SpaceX CEO Elon Musk said yesterday afternoon that the June 28 Falcon 9 explosion occurred due to a failed strut in the rocket’s upper stage liquid oxygen tank. The strut was designed to handle up to 10,000 pounds of force but, in this scenario, failed at just 2,000 pounds of force.
“This is the best of what we know thus far,” Musk said. “We emphasize this is an initial assessment and further investigation may reveal more over time.”
Musk said that SpaceX remains unsure as to why the strut snapped, but it is possible that the material was faulty. Musk declined to provide the name of the manufacturer, but he added that it could be just that one strut (out of thousands) that was ineffective.

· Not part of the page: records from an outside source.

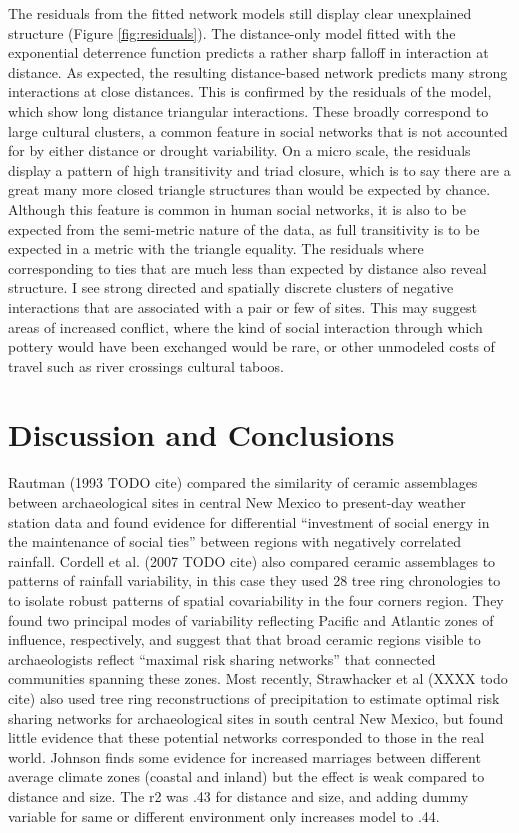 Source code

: \documentclass[11pt]{wlscirep}
\begin{document}
The residuals from the fitted network models still display clear unexplained structure (Figure \ref{fig:residuals}). The distance-only model fitted with the exponential deterrence function predicts a rather sharp falloff in interaction at distance. As expected, the resulting distance-based network predicts many strong interactions at close distances. This is confirmed by the residuals of the model, which show long distance triangular interactions. These broadly correspond to large cultural clusters, a common feature in social networks that is not accounted for by either distance or drought variability. On a micro scale, the residuals display a pattern of high transitivity and triad closure, which is to say there are a great many more closed triangle structures than would be expected by chance. Although this feature is common in human social networks, it is also to be expected from the semi-metric nature of the data, as full transitivity is to be expected in a metric with the triangle equality. The residuals where corresponding to ties that are much less than expected by distance also reveal structure. I see strong directed and spatially discrete clusters of negative interactions that are associated with a pair or few of sites. This may suggest areas of increased conflict, where the kind of social interaction through which pottery would have been exchanged would be rare, or other unmodeled costs of travel such as river crossings cultural taboos. 



\section*{Discussion and Conclusions}
Rautman (1993 TODO cite) compared the similarity of ceramic assemblages between archaeological sites in central New Mexico to present-day weather station data and found evidence for differential ``investment of social energy in the maintenance of social ties'' between regions with negatively correlated rainfall. Cordell et al. (2007 TODO cite) also compared ceramic assemblages to patterns of rainfall variability, in this case they used 28 tree ring chronologies to to isolate robust patterns of spatial covariability in the four corners region. They found two principal modes of variability reflecting Pacific and Atlantic zones of influence, respectively, and suggest that that broad ceramic regions visible to archaeologists reflect ``maximal risk sharing networks'' that connected communities spanning these zones. Most recently, Strawhacker et al (XXXX todo cite) also used tree ring reconstructions of precipitation to estimate optimal risk sharing networks for archaeological sites in south central New Mexico, but found little evidence that these potential networks corresponded to those in the real world. Johnson finds some evidence for increased marriages between different average climate zones (coastal and inland) but the effect is weak compared to distance and  size. The r2 was .43 for distance and size, and adding dummy variable for same or different environment only increases model to .44.
\end{document}
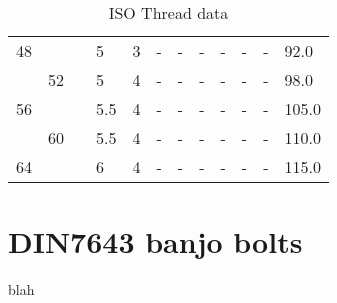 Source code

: \begin{table}[h!]
\begin{longtable}{lll|ll|llllll|l}
    48  &    &    &5    &3          &-   &-      &-      &-      &- &-    &92.0  \\
        &52  &    &5    &4          &-   &-      &-      &-      &- &-    &98.0  \\
    56  &    &    &5.5  &4          &-   &-      &-      &-      &- &-    &105.0 \\
        &60  &    &5.5  &4          &-   &-      &-      &-      &- &-    &110.0 \\
    64  &    &    &6    &4          &-   &-      &-      &-      &- &-    &115.0 \\
\end{longtable}
\caption{ISO Thread data}
\end{table}
\clearpage



\section{DIN7643 banjo bolts}
blah
\\ \\ \\ \\ \\ \\ \\ \\ \\ \\ \\ \\ \\ \\ \\ \\ \\ \\


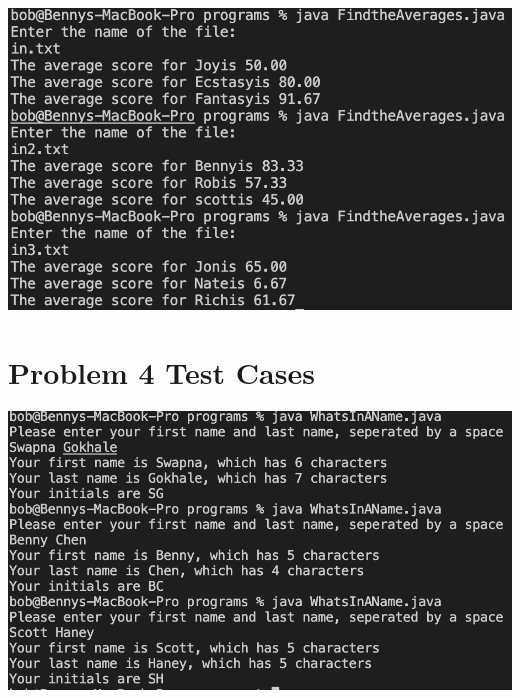 \documentclass{article}
\begin{document}
\begin{center}
    \includegraphics[width=\textwidth]{./images/findaverages.png}
\end{center}

\section{Problem 4 Test Cases}

\begin{center}
    \includegraphics[width=\textwidth]{./images/name.png}
\end{center}
\end{document}
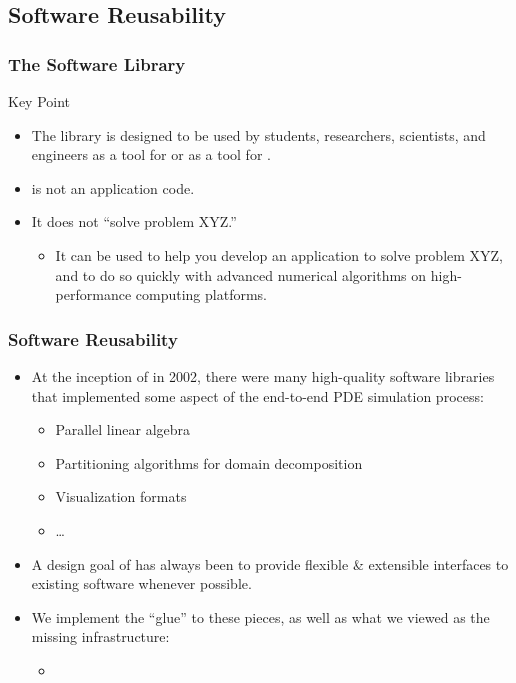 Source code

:  

\subsection{Software Reusability}
\frame
{
  \frametitle{The \libmesh{} Software Library}

  \begin{block}{Key Point}
    \begin{itemize}
      \item The \libmesh{} library is designed to be used by students, researchers, scientists, and engineers as a tool for  or as a tool for .
      \item \libMesh{} is not an application code.
      \item It does not ``solve problem XYZ.''
        \begin{itemize}
          \item It can be used to help you develop an application to solve problem XYZ, and to do so quickly with advanced numerical algorithms on high-performance computing platforms.
        \end{itemize}
    \end{itemize}    
  \end{block}
} 



\frame
{
  \frametitle{Software Reusability}
  \begin{itemize}
    \item At the inception of \libMesh{} in 2002, there were many high-quality software libraries that implemented some aspect of the end-to-end PDE simulation process:
      \begin{itemize}
        \item Parallel linear algebra
        \item Partitioning algorithms for domain decomposition
        \item Visualization formats
        \item \ldots
      \end{itemize}
    \item A design goal of \libMesh{} has always been to provide flexible \& extensible interfaces to existing software whenever possible.
    \item We implement the ``glue'' to these pieces, as well as what we viewed as the missing infrastructure:
      \begin{itemize}
        \item {}
      \end{itemize}          
  \end{itemize}  
}



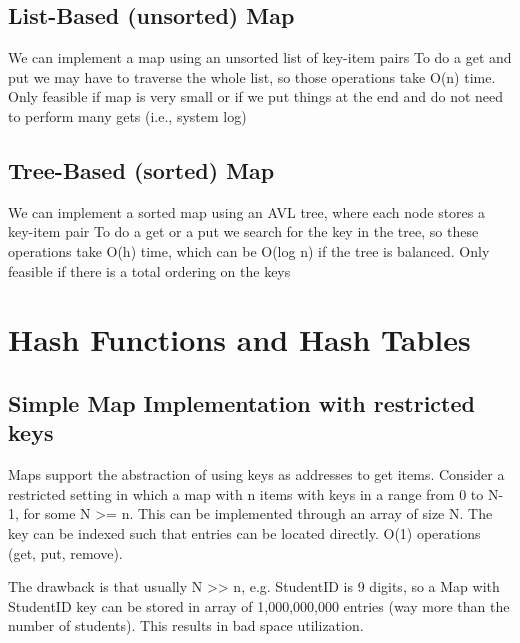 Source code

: \documentclass[12pt]{article}
\newcommand{\1}{\space \quad}
\newcommand{\2}{\quad \quad \quad}
\newcommand{\3}{\quad \quad \quad \quad \space}
\newcommand{\4}{\quad \quad \quad \quad \quad \quad}
\begin{document}
\subsection{List-Based (unsorted) Map}
We can implement a map using an unsorted list of key-item pairs
To do a get and put we may have to traverse the whole list, so
those operations take O(n) time.
Only feasible if map is very small or if we put things at the end
and do not need to perform many gets (i.e., system log) 

\subsection{Tree-Based (sorted) Map}
We can implement a sorted map using an AVL tree, where each
node stores a key-item pair
To do a get or a put we search for the key in the tree, so these
operations take O(h) time, which can be O(log n) if the tree is
balanced.
Only feasible if there is a total ordering on the keys

\section{Hash Functions and Hash Tables}

\subsection{Simple Map Implementation with restricted keys}
Maps support the abstraction of using keys as addresses to get items. Consider a restricted setting in which a 
map with n items with keys in a range from 0 to N-1, for some N >= n. This can be implemented through an array of size
N. The key can be indexed such that entries can be located directly. O(1) operations (get, put, remove).

\vspace{10pt}
The drawback is that usually N >> n, e.g. StudentID is 9 digits, so a Map with StudentID key can be stored in array of 1,000,000,000 entries
(way more than the number of students). This results in bad space utilization.
\end{document}
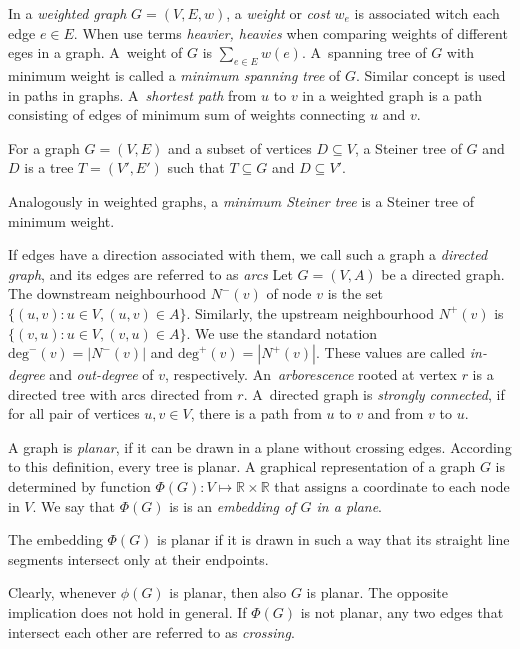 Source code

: In a \emph{weighted graph} $G=(V,E,w)$, a \emph{weight} or \emph{cost} $w_e$ is associated witch each edge $e\in E$.
When use terms \emph{heavier, heavies} when comparing weights of different eges in a graph.
A~weight of $G$ is $\sum_{e\in E}w(e)$.
A~spanning tree of $G$ with minimum weight is called a \emph{minimum spanning tree} of $G$.
Similar concept is used in paths in graphs.
A~\emph{shortest path} from $u$ to $v$ in a weighted graph is a path consisting of edges of minimum sum of weights connecting $u$ and $v$.
\begin{definition}
	For a graph $G=(V,E)$ and a subset of vertices $D\subseteq V$, a Steiner tree of $G$ and $D$ is a tree $T=(V',E')$ such that $T\subseteq G$ and $D\subseteq V'$.
\end{definition}
Analogously in weighted graphs, a \emph{minimum Steiner tree} is a Steiner tree of minimum weight.

If edges have a direction associated with them, we call such a graph a \emph{directed graph}, and its edges are referred to as \emph{arcs}
Let $G=(V,A)$ be a directed graph. 
The downstream neighbourhood $N^-(v)$ of node $v$ is the set $\{(u,v): u\in V, (u,v) \in A\}$. 
Similarly, the upstream neighbourhood $N^+(v)$ is $\{(v,u): u\in V, (v,u) \in A\}$.
We use the standard notation $\text{deg}^-(v)=|N^-(v)|$ and $\text{deg}^+(v)=|N^+(v)|$.
These values are called \emph{in-degree} and \emph{out-degree} of $v$, respectively.
An~\emph{arborescence} rooted at vertex $r$ is a directed tree with arcs directed from $r$.
A~directed graph is \emph{strongly connected}, if for all pair of vertices $u,v\in V$, there is a path from $u$ to $v$ and from $v$ to $u$.

A graph is \emph{planar}, if it can be drawn in a plane without crossing edges.
According to this definition, every tree is planar. 
A graphical representation of a graph $G$ is determined by function $\Phi(G):V\mapsto\mathbb{R}\times\mathbb{R}$ that assigns a coordinate to each node in $V$. 
We say that $\Phi(G)$ is is an \emph{embedding of $G$ in a plane}.
\begin{definition}\label{def:planemb}
The embedding $\Phi(G)$ is planar if it is drawn in such a way that its straight line segments intersect only at their endpoints.
\end{definition}
Clearly, whenever $\phi(G)$ is planar, then also $G$ is planar. 
The opposite implication does not hold in general. 
If $\Phi(G)$ is not planar, any two edges that intersect each other are referred to as \emph{crossing}.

In the future, Musk said that SpaceX will stress test individual rocket struts to prevent this sort of error from happening again.
Yesterday’s announcement from Musk was the first release of the results of SpaceX’s ongoing investigation; the process has been lengthy due to the need to examine 3,000 telemetry channels, numerous video channels and physical debris.
Musk added that the Falcon 9 failure shouldn’t affect SpaceX’s contract with NASA; however, the first test launch of the Falcon 9 Heavy is now postponed until spring of 2016.
The recent rocket loss was the first major failure out of the other 19 Falcon 9 launches, but Musk remained firm that this record wasn’t good enough.